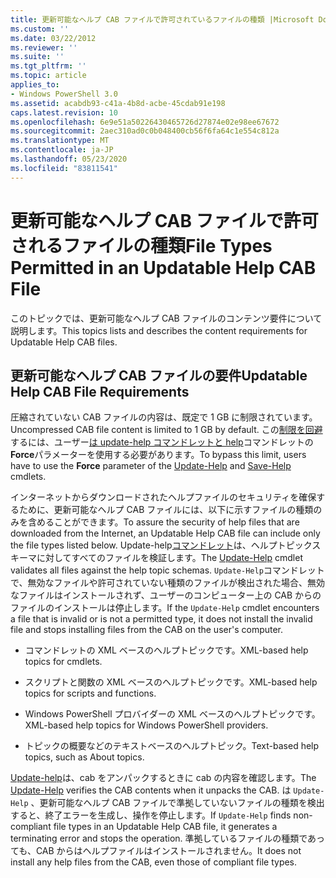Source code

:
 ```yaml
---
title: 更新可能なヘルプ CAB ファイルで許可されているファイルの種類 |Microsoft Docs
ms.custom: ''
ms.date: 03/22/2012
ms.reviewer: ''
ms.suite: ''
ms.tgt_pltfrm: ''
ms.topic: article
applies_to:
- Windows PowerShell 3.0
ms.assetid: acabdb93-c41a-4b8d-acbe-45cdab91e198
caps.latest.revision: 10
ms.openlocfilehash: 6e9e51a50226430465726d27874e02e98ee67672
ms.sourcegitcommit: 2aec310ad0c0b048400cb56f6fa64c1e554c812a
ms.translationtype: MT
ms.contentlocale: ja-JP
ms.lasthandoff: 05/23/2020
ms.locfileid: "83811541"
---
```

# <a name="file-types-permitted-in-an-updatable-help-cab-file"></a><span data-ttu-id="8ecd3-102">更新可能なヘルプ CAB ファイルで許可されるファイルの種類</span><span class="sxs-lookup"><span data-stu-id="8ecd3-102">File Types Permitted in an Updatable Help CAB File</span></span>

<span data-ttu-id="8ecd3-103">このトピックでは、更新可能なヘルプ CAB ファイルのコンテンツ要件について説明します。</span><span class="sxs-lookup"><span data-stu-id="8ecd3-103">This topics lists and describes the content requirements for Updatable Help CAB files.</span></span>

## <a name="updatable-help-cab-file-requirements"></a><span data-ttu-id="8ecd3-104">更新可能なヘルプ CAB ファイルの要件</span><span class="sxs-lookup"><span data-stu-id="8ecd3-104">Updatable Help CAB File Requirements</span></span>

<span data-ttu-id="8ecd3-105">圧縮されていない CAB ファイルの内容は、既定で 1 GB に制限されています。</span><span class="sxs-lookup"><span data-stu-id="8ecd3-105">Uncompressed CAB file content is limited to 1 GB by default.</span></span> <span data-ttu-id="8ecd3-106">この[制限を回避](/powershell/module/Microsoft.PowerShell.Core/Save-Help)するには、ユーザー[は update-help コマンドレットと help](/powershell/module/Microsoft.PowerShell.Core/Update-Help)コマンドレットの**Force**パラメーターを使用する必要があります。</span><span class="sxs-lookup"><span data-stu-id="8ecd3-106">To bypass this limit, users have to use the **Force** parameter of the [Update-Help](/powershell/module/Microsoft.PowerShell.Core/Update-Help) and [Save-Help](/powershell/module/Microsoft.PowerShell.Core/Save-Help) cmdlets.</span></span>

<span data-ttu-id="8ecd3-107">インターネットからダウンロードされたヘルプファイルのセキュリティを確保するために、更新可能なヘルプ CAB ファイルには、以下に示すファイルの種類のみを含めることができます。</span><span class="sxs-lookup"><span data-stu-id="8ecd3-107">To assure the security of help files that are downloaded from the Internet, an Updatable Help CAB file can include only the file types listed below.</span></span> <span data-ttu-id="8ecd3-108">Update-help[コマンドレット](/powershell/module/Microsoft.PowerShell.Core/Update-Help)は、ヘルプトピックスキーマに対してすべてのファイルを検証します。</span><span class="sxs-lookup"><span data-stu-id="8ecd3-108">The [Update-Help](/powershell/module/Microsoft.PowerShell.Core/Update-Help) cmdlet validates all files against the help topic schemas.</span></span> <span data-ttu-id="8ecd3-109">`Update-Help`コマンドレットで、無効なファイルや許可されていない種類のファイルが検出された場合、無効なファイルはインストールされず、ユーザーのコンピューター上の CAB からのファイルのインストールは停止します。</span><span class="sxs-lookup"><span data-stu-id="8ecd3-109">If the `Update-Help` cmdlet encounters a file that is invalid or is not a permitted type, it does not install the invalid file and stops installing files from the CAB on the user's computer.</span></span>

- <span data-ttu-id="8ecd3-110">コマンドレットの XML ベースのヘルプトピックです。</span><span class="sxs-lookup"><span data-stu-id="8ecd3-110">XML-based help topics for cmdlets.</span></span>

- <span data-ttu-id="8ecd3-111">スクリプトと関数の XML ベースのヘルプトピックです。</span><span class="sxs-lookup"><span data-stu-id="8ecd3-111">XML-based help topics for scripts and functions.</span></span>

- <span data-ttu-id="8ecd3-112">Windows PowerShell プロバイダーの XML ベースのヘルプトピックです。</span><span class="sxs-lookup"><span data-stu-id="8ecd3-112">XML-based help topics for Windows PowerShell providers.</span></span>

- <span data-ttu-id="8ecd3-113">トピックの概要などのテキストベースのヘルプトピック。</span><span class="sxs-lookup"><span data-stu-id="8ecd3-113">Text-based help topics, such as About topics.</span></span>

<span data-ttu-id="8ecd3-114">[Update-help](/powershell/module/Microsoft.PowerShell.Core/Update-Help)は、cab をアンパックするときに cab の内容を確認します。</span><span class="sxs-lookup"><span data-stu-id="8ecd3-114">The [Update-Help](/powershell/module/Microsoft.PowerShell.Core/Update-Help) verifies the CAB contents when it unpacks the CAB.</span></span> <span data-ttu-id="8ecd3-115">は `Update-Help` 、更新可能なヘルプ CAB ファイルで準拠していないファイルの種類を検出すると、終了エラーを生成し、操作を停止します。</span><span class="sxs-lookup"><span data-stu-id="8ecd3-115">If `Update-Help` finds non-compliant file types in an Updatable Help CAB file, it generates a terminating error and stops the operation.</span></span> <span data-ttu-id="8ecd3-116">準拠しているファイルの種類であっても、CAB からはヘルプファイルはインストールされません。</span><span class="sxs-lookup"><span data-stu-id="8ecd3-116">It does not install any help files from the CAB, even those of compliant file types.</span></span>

·····

Please repeat the entries above exactly, leaving out any pictures.

- Answer section -
Source code

:
 ```yaml
---
title: 更新可能なヘルプ CAB ファイルで許可されているファイルの種類 |Microsoft Docs
ms.custom: ''
ms.date: 03/22/2012
ms.reviewer: ''
ms.suite: ''
ms.tgt_pltfrm: ''
ms.topic: article
applies_to:
- Windows PowerShell 3.0
ms.assetid: acabdb93-c41a-4b8d-acbe-45cdab91e198
caps.latest.revision: 10
ms.openlocfilehash: 6e9e51a50226430465726d27874e02e98ee67672
ms.sourcegitcommit: 2aec310ad0c0b048400cb56f6fa64c1e554c812a
ms.translationtype: MT
ms.contentlocale: ja-JP
ms.lasthandoff: 05/23/2020
ms.locfileid: "83811541"
---
```

# <a name="file-types-permitted-in-an-updatable-help-cab-file"></a><span data-ttu-id="8ecd3-102">更新可能なヘルプ CAB ファイルで許可されるファイルの種類</span><span class="sxs-lookup"><span data-stu-id="8ecd3-102">File Types Permitted in an Updatable Help CAB File</span></span>

<span data-ttu-id="8ecd3-103">このトピックでは、更新可能なヘルプ CAB ファイルのコンテンツ要件について説明します。</span><span class="sxs-lookup"><span data-stu-id="8ecd3-103">This topics lists and describes the content requirements for Updatable Help CAB files.</span></span>

## <a name="updatable-help-cab-file-requirements"></a><span data-ttu-id="8ecd3-104">更新可能なヘルプ CAB ファイルの要件</span><span class="sxs-lookup"><span data-stu-id="8ecd3-104">Updatable Help CAB File Requirements</span></span>

<span data-ttu-id="8ecd3-105">圧縮されていない CAB ファイルの内容は、既定で 1 GB に制限されています。</span><span class="sxs-lookup"><span data-stu-id="8ecd3-105">Uncompressed CAB file content is limited to 1 GB by default.</span></span> <span data-ttu-id="8ecd3-106">この[制限を回避](/powershell/module/Microsoft.PowerShell.Core/Save-Help)するには、ユーザー[は update-help コマンドレットと help](/powershell/module/Microsoft.PowerShell.Core/Update-Help)コマンドレットの**Force**パラメーターを使用する必要があります。</span><span class="sxs-lookup"><span data-stu-id="8ecd3-106">To bypass this limit, users have to use the **Force** parameter of the [Update-Help](/powershell/module/Microsoft.PowerShell.Core/Update-Help) and [Save-Help](/powershell/module/Microsoft.PowerShell.Core/Save-Help) cmdlets.</span></span>

<span data-ttu-id="8ecd3-107">インターネットからダウンロードされたヘルプファイルのセキュリティを確保するために、更新可能なヘルプ CAB ファイルには、以下に示すファイルの種類のみを含めることができます。</span><span class="sxs-lookup"><span data-stu-id="8ecd3-107">To assure the security of help files that are downloaded from the Internet, an Updatable Help CAB file can include only the file types listed below.</span></span> <span data-ttu-id="8ecd3-108">Update-help[コマンドレット](/powershell/module/Microsoft.PowerShell.Core/Update-Help)は、ヘルプトピックスキーマに対してすべてのファイルを検証します。</span><span class="sxs-lookup"><span data-stu-id="8ecd3-108">The [Update-Help](/powershell/module/Microsoft.PowerShell.Core/Update-Help) cmdlet validates all files against the help topic schemas.</span></span> <span data-ttu-id="8ecd3-109">`Update-Help`コマンドレットで、無効なファイルや許可されていない種類のファイルが検出された場合、無効なファイルはインストールされず、ユーザーのコンピューター上の CAB からのファイルのインストールは停止します。</span><span class="sxs-lookup"><span data-stu-id="8ecd3-109">If the `Update-Help` cmdlet encounters a file that is invalid or is not a permitted type, it does not install the invalid file and stops installing files from the CAB on the user's computer.</span></span>

- <span data-ttu-id="8ecd3-110">コマンドレットの XML ベースのヘルプトピックです。</span><span class="sxs-lookup"><span data-stu-id="8ecd3-110">XML-based help topics for cmdlets.</span></span>

- <span data-ttu-id="8ecd3-111">スクリプトと関数の XML ベースのヘルプトピックです。</span><span class="sxs-lookup"><span data-stu-id="8ecd3-111">XML-based help topics for scripts and functions.</span></span>

- <span data-ttu-id="8ecd3-112">Windows PowerShell プロバイダーの XML ベースのヘルプトピックです。</span><span class="sxs-lookup"><span data-stu-id="8ecd3-112">XML-based help topics for Windows PowerShell providers.</span></span>

- <span data-ttu-id="8ecd3-113">トピックの概要などのテキストベースのヘルプトピック。</span><span class="sxs-lookup"><span data-stu-id="8ecd3-113">Text-based help topics, such as About topics.</span></span>

<span data-ttu-id="8ecd3-114">[Update-help](/powershell/module/Microsoft.PowerShell.Core/Update-Help)は、cab をアンパックするときに cab の内容を確認します。</span><span class="sxs-lookup"><span data-stu-id="8ecd3-114">The [Update-Help](/powershell/module/Microsoft.PowerShell.Core/Update-Help) verifies the CAB contents when it unpacks the CAB.</span></span> <span data-ttu-id="8ecd3-115">は `Update-Help` 、更新可能なヘルプ CAB ファイルで準拠していないファイルの種類を検出すると、終了エラーを生成し、操作を停止します。</span><span class="sxs-lookup"><span data-stu-id="8ecd3-115">If `Update-Help` finds non-compliant file types in an Updatable Help CAB file, it generates a terminating error and stops the operation.</span></span> <span data-ttu-id="8ecd3-116">準拠しているファイルの種類であっても、CAB からはヘルプファイルはインストールされません。</span><span class="sxs-lookup"><span data-stu-id="8ecd3-116">It does not install any help files from the CAB, even those of compliant file types.</span></span>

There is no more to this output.